He’s crossed the Continental
Divide 11 times, but, remarkably, the steepest hill he’s conquered is in
Illinois, near Galena, where Ulysses S. Grant once lived. He stopped at
the bottom just long enough to take a photograph of a sign denoting the
15-percent grade that lay ahead, then pedaled to the top. He was hit by
a car in Washington, D.C., but neither he nor his bicycle was seriously
hurt. He capped the accident by dodging traffic to retrieve his camera,
which fell out of his handlebar bag and landed in the middle of a busy
street. He didn’t think he had a choice. “That thing had about 500
pictures in it,” he says.
He was so broke during his first
journey that he shot just seven rolls of film. This time around, Bowen
has money for hotels, which constitute about a third of his planned
expenses. “I’m 63, man,” he says. “I can’t just roll up in a ditch
anymore.” About half of the money is coming out of his pocket; the
balance is from sponsors and donors. This is, officially, a trade
mission of sorts to persuade folks to visit the scenic byways of
Kentucky. He rode his way into shape, starting with a trip across
Kentucky that earned him recognition by the state Legislature (which,
naturally, allowed him to bring his bicycle onto the floors of the House
and Senate) and Gov. Ernie Fletcher, who presented him with an award
designating him a Kentucky Unbridled Spirit.

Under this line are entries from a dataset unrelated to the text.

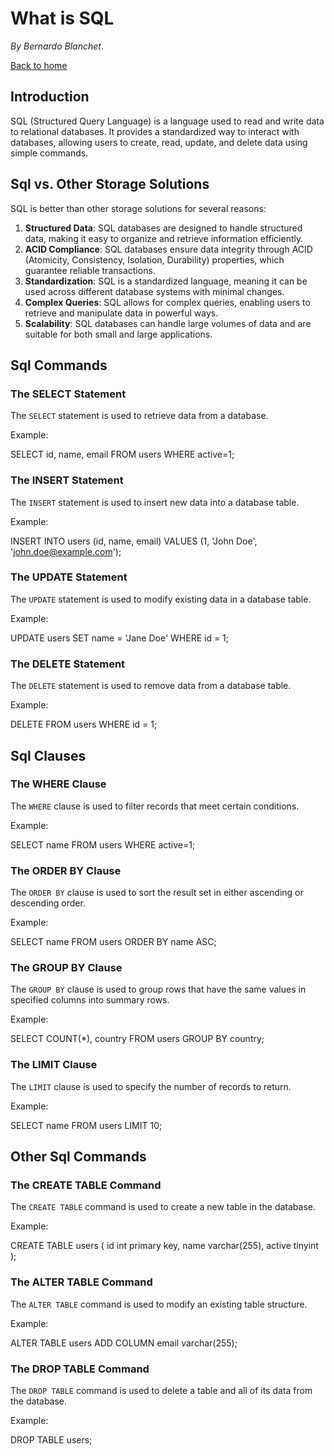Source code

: What is SQL
===========

_By Bernardo Blanchet_.

[Back to home](./index.md)

Introduction
------------

SQL (Structured Query Language) is a language used to read and write data to relational databases. It provides a standardized way to interact with databases, allowing users to create, read, update, and delete data using simple commands.

Sql vs. Other Storage Solutions
-------------------------------

SQL is better than other storage solutions for several reasons:

1. **Structured Data**: SQL databases are designed to handle structured data, making it easy to organize and retrieve information efficiently.
2. **ACID Compliance**: SQL databases ensure data integrity through ACID (Atomicity, Consistency, Isolation, Durability) properties, which guarantee reliable transactions.
3. **Standardization**: SQL is a standardized language, meaning it can be used across different database systems with minimal changes.
4. **Complex Queries**: SQL allows for complex queries, enabling users to retrieve and manipulate data in powerful ways.
5. **Scalability**: SQL databases can handle large volumes of data and are suitable for both small and large applications.

Sql Commands
------------

### The SELECT Statement

The `SELECT` statement is used to retrieve data from a database.

Example:

SELECT id, name, email
FROM users
WHERE active=1;

### The INSERT Statement

The `INSERT` statement is used to insert new data into a database table.

Example:

INSERT INTO users (id, name, email)
VALUES (1, 'John Doe', 'john.doe@example.com');

### The UPDATE Statement

The `UPDATE` statement is used to modify existing data in a database table.

Example:

UPDATE users
SET name = 'Jane Doe'
WHERE id = 1;

### The DELETE Statement

The `DELETE` statement is used to remove data from a database table.

Example:

DELETE FROM users
WHERE id = 1;

Sql Clauses
-----------

### The WHERE Clause

The `WHERE` clause is used to filter records that meet certain conditions.

Example:

SELECT name 
FROM users 
WHERE active=1;

### The ORDER BY Clause

The `ORDER BY` clause is used to sort the result set in either ascending or descending order.

Example:

SELECT name 
FROM users 
ORDER BY name ASC;

### The GROUP BY Clause

The `GROUP BY` clause is used to group rows that have the same values in specified columns into summary rows.

Example:

SELECT COUNT(*), country 
FROM users 
GROUP BY country;

### The LIMIT Clause

The `LIMIT` clause is used to specify the number of records to return.

Example:

SELECT name 
FROM users 
LIMIT 10;

Other Sql Commands
------------------

### The CREATE TABLE Command

The `CREATE TABLE` command is used to create a new table in the database.

Example:

CREATE TABLE users (
    id int primary key,
    name varchar(255),
    active tinyint
);

### The ALTER TABLE Command

The `ALTER TABLE` command is used to modify an existing table structure.

Example:

ALTER TABLE users
ADD COLUMN email varchar(255);

### The DROP TABLE Command

The `DROP TABLE` command is used to delete a table and all of its data from the database.

Example:

DROP TABLE users;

To be sure, Bowen isn’t alone in
his long-distance exploits. Heinz Stücke, for example, left his home in
Germany in 1962 and has never looked back. At last report, Stücke, 66,
was in England, where his trusty three-speed that has taken him through
every continent save Antarctica was stolen. The theft made headlines in
Canada, Australia, New Zealand, and New York, all of which Stücke,
deemed the world’s most-traveled man by Guinness, has visited on a
335,000-mile odyssey, the equivalent of circling the globe at the
equator more than 13 times.
Stücke, however, has never walked
across America on stilts, as Bowen did in 1980 to raise money for
muscular dystrophy research. The 3,000-mile trek took more than five
weeks, much of it spent in agony. “The blisters on my feet every night
looked like small tomatoes,” he says. “The first month out of
California, I really and truly thought I was going to die.” At first,
the Muscular Dystrophy Association ignored him, he says, refusing
requests for a letter from Jerry Lewis to lend credibility to the
venture. “We didn’t get any money to speak of until we got to Texas,” he
says. Then, a Jaycees club in Dallas gave him a $50,000 check and
challenged their counterparts in Oklahoma to match it. By the time Bowen
reached the East Coast, he had raised more than $100,000, and Lewis
invited him on the annual telethon, where he appeared with Johnny
Carson. “They were real interested when they found out I had a check for
$104,000,” he recalls.
Besides riding across America on a bicycle, Joe Bowen (left) has also
done it on stilts.
As a long-distance cyclist, Bowen
is built for comfort, not speed. He’s carrying a laptop computer,
anathema to weight-obsessed bicyclists, who typically cut off toothbrush
handles to shave fractions of ounces from their loads. A half-dozen pens
are jammed into the pockets of his handlebar bag. Did the batteries in
your digital camera die? No problem — Bowen reaches into his bag, pulls
out four AAs and tells you to keep them. He has spares.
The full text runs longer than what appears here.